From Lazy to Prolific: Tackling Missing Labels in Open Vocabulary Extreme Classification by Positive-Unlabeled Sequence Learning
Ranran Haoran Zhang, Bensu Uçar, Soumik Dey, Hansi Wu, Binbin Li, Rui Zhang
TL;DR
Open-vocabulary XMC suffers from missing labels due to self-selection, causing generation models to undergenerate. The authors propose Positive-Unlabeled Sequence Learning (PUSL) to treat observed labels as positives and unobserved labels as unlabeled, enabling infinite keyphrase generation and post-training for diversity. They introduce F1@${\mathcal{O}}$ and BudgetAccuracy@${k}$ as faithful evaluation metrics under incomplete ground truth. Experiments on Ads-XMC and EURLex-4.3k demonstrate PUSL increases label diversity and alignment with user queries and provides robust results as label counts scale, highlighting practical impact for real-world OXMC.
Abstract
Open-vocabulary Extreme Multi-label Classification (OXMC) extends traditional XMC by allowing prediction beyond an extremely large, predefined label set (typically $10^3$ to $10^{12}$ labels), addressing the dynamic nature of real-world labeling tasks.
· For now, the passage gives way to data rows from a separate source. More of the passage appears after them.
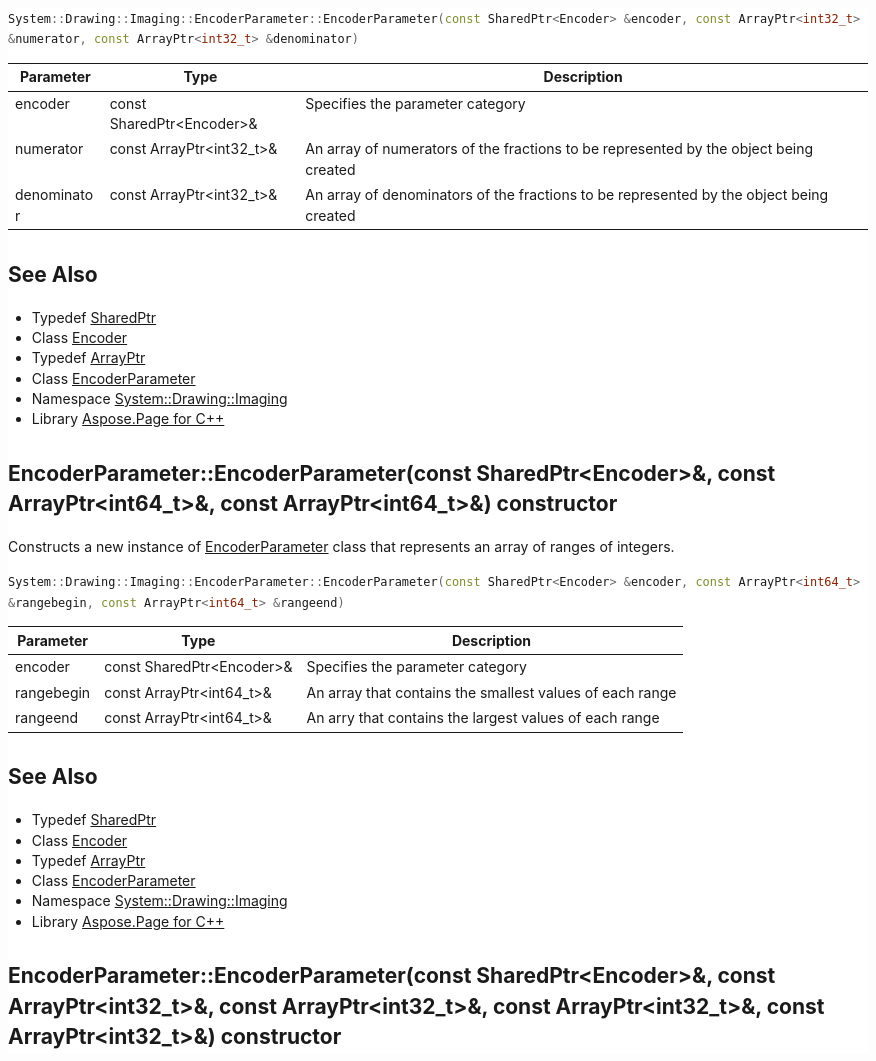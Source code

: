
 ```cpp
System::Drawing::Imaging::EncoderParameter::EncoderParameter(const SharedPtr<Encoder> &encoder, const ArrayPtr<int32_t> &numerator, const ArrayPtr<int32_t> &denominator)
```


| Parameter | Type | Description |
| --- | --- | --- |
| encoder | const SharedPtr\<Encoder\>\& | Specifies the parameter category |
| numerator | const ArrayPtr\<int32_t\>\& | An array of numerators of the fractions to be represented by the object being created |
| denominator | const ArrayPtr\<int32_t\>\& | An array of denominators of the fractions to be represented by the object being created |

## See Also

* Typedef [SharedPtr](../../../system/sharedptr/)
* Class [Encoder](../../encoder/)
* Typedef [ArrayPtr](../../../system/arrayptr/)
* Class [EncoderParameter](../)
* Namespace [System::Drawing::Imaging](../../)
* Library [Aspose.Page for C++](../../../)
## EncoderParameter::EncoderParameter(const SharedPtr\<Encoder\>\&, const ArrayPtr\<int64_t\>\&, const ArrayPtr\<int64_t\>\&) constructor


Constructs a new instance of [EncoderParameter](../) class that represents an array of ranges of integers.

```cpp
System::Drawing::Imaging::EncoderParameter::EncoderParameter(const SharedPtr<Encoder> &encoder, const ArrayPtr<int64_t> &rangebegin, const ArrayPtr<int64_t> &rangeend)
```


| Parameter | Type | Description |
| --- | --- | --- |
| encoder | const SharedPtr\<Encoder\>\& | Specifies the parameter category |
| rangebegin | const ArrayPtr\<int64_t\>\& | An array that contains the smallest values of each range |
| rangeend | const ArrayPtr\<int64_t\>\& | An arry that contains the largest values of each range |

## See Also

* Typedef [SharedPtr](../../../system/sharedptr/)
* Class [Encoder](../../encoder/)
* Typedef [ArrayPtr](../../../system/arrayptr/)
* Class [EncoderParameter](../)
* Namespace [System::Drawing::Imaging](../../)
* Library [Aspose.Page for C++](../../../)
## EncoderParameter::EncoderParameter(const SharedPtr\<Encoder\>\&, const ArrayPtr\<int32_t\>\&, const ArrayPtr\<int32_t\>\&, const ArrayPtr\<int32_t\>\&, const ArrayPtr\<int32_t\>\&) constructor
However, self-selection bias in data annotation leads to significant missing labels in both training and test data, particularly for less popular inputs. This creates two critical challenges: generation models learn to be "lazy'" by under-generating labels, and evaluation becomes unreliable due to insufficient annotation in the test set. In this work, we introduce Positive-Unlabeled Sequence Learning (PUSL), which reframes OXMC as an infinite keyphrase generation task, addressing the generation model's laziness. Additionally, we propose to adopt a suite of evaluation metrics, F1@$\mathcal{O}$ and newly proposed B@$k$, to reliably assess OXMC models with incomplete ground truths. In a highly imbalanced e-commerce dataset with substantial missing labels, PUSL generates 30% more unique labels, and 72% of its predictions align with actual user queries. On the less skewed EURLex-4.3k dataset, PUSL demonstrates superior F1 scores, especially as label counts increase from 15 to 30. Our approach effectively tackles both the modeling and evaluation challenges in OXMC with missing labels.